Les commissaires Pascale Cassagnau et Keren Detton ont réfléchi à la façon dont les artistes contemporains s’intéressent au son, à sa représentation, puisant les œuvres de l’exposition dans les collections du FRAC Nord-Pas de Calais.

 

Sâadane Afif, Tout (1998), installation sonore

Collection du Centre national des arts plastiques, acquisition 1999. Crédit Sylvain Crépin / Frac Nord-Pas de Calais  

 

L’œuvre pilier (et pionnière) autour de laquelle s’articule l’exposition est sans doute le livre de John Cage, Diary : How to improve the world (you will only make matters worse) [ Journal : comment améliorer le monde (vous ne pourrez qu’empirer les choses) ], datant de 1968. John Cage, compositeur révolutionnaire par son emploi de la méthode aléatoire dans la composition musicale, applique dans ce livre-œuvre sa méthode d’indétermination. Typographie, couleurs, phrases sont placées de façon aléatoire dans l’ouvrage que Cage décrit comme « une mosaïque d’idées, de citations, de mots et d’histoires ». En 1991, John Cage réalisera à partir du Diary un enregistrement sonore de plus de 6 heures.

 

John Cage, Diary : How to Improve the World (You Will Only Make Matters Worse), 1968. 

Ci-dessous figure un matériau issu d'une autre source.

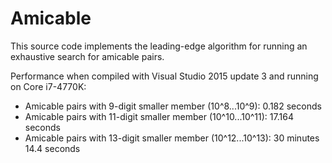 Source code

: # Amicable
This source code implements the leading-edge algorithm for running an exhaustive search for amicable pairs.

Performance when compiled with Visual Studio 2015 update 3 and running on Core i7-4770K:

- Amicable pairs with 9-digit smaller member (10^8...10^9): 0.182 seconds
- Amicable pairs with 11-digit smaller member (10^10...10^11): 17.164 seconds
- Amicable pairs with 13-digit smaller member (10^12...10^13): 30 minutes 14.4 seconds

Collection Frac Nord-Pas de Calais, acquisition 1989. Crédit Sylvain Crépin / Frac Nord-Pas de Calais 

 

A travers le combat de Lucie Dolène (voix française de Blanche Neige), pour récupérer sa voix contre les studios Disney, Pierre Huyghe se sert de sa vidéo Blanche-Neige Lucie (1997) pour révéler à nos yeux le danger de l’interpénétration trop étroite entre fiction et réalité. Lucie Dolène devenue Blanche-Neige se retrouvait « sans voix ». Autre œuvre qui brouille les pistes avec une « fiction onirique », Somniloquie (2002) de Laurent Montaron. L’artiste y révèle les soupirs et marmonnements inconscients de dormeurs. Une photographie grand format représentant une jeune femme dormant tandis que son compagnon écoute de la musique au casque. Une installation sonore composée de disques vinyles diffuse les bruits du sommeil de la jeune femme et les essais sonores du jeune homme. Le titre s’entend comme un jeu de mot entre somnambulisme et soliloque.

 

Laurent Montaron, Somniloquie (2002)

Crédit Laurent Montaron. Courtesy Galerie Schleicher + Lange. Collection Frac Nord-Pas de Calais. 

 

Si on parle de son, on parle aussi de silence. C’est la réflexion que propose l’artiste américain Joseph Grigely (né en 1956). Sourd depuis l’âge de 11 ans, Grigely revient sur la difficulté de communication quand un sens vous manque. Kitchen Conversation présente donc une table de cuisine jonchée de vaisselles et d’aliments partagés entre plusieurs personnes. Des petits bouts de papiers griffonnés et noircis de questions, d’échanges ont été glissés entre les assiettes et les tasses. Mais ceux-ci n’ont pas eu de réponses.

 

 Joseph Grigely, Kitchen Conversation, (1996)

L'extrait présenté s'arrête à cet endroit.